[The task]: Retype the data exactly, from its first line to the line containing "- **WVP_IGTF_Manager**: Gestión", including both, and skip any picture.

[Data section]:
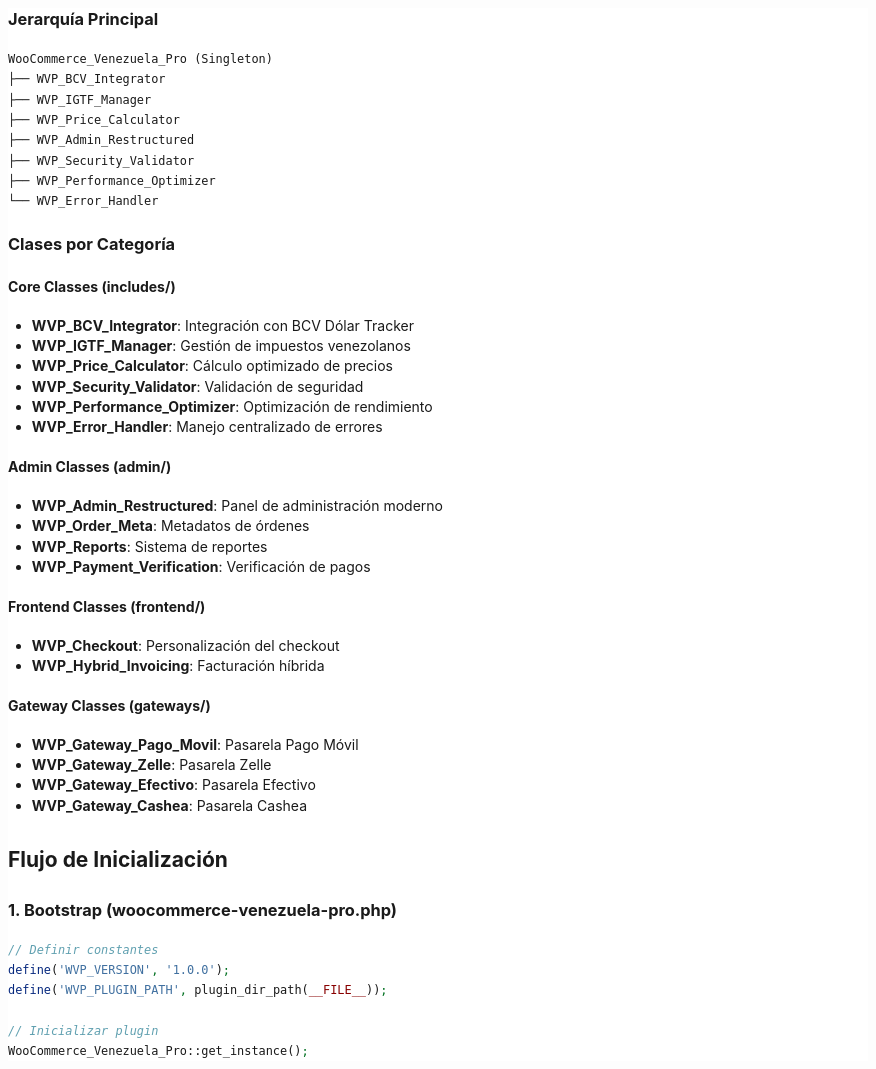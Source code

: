 ### Jerarquía Principal

```
WooCommerce_Venezuela_Pro (Singleton)
├── WVP_BCV_Integrator
├── WVP_IGTF_Manager
├── WVP_Price_Calculator
├── WVP_Admin_Restructured
├── WVP_Security_Validator
├── WVP_Performance_Optimizer
└── WVP_Error_Handler
```

### Clases por Categoría

#### Core Classes (includes/)
- **WVP_BCV_Integrator**: Integración con BCV Dólar Tracker
- **WVP_IGTF_Manager**: Gestión de impuestos venezolanos
- **WVP_Price_Calculator**: Cálculo optimizado de precios
- **WVP_Security_Validator**: Validación de seguridad
- **WVP_Performance_Optimizer**: Optimización de rendimiento
- **WVP_Error_Handler**: Manejo centralizado de errores

#### Admin Classes (admin/)
- **WVP_Admin_Restructured**: Panel de administración moderno
- **WVP_Order_Meta**: Metadatos de órdenes
- **WVP_Reports**: Sistema de reportes
- **WVP_Payment_Verification**: Verificación de pagos

#### Frontend Classes (frontend/)
- **WVP_Checkout**: Personalización del checkout
- **WVP_Hybrid_Invoicing**: Facturación híbrida

#### Gateway Classes (gateways/)
- **WVP_Gateway_Pago_Movil**: Pasarela Pago Móvil
- **WVP_Gateway_Zelle**: Pasarela Zelle
- **WVP_Gateway_Efectivo**: Pasarela Efectivo
- **WVP_Gateway_Cashea**: Pasarela Cashea

## Flujo de Inicialización

### 1. Bootstrap (woocommerce-venezuela-pro.php)
```php
// Definir constantes
define('WVP_VERSION', '1.0.0');
define('WVP_PLUGIN_PATH', plugin_dir_path(__FILE__));

// Inicializar plugin
WooCommerce_Venezuela_Pro::get_instance();
```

[Solution]:
Source code

: ### Jerarquía Principal

```
WooCommerce_Venezuela_Pro (Singleton)
├── WVP_BCV_Integrator
├── WVP_IGTF_Manager
├── WVP_Price_Calculator
├── WVP_Admin_Restructured
├── WVP_Security_Validator
├── WVP_Performance_Optimizer
└── WVP_Error_Handler
```

### Clases por Categoría

#### Core Classes (includes/)
- **WVP_BCV_Integrator**: Integración con BCV Dólar Tracker
- **WVP_IGTF_Manager**: Gestión de impuestos venezolanos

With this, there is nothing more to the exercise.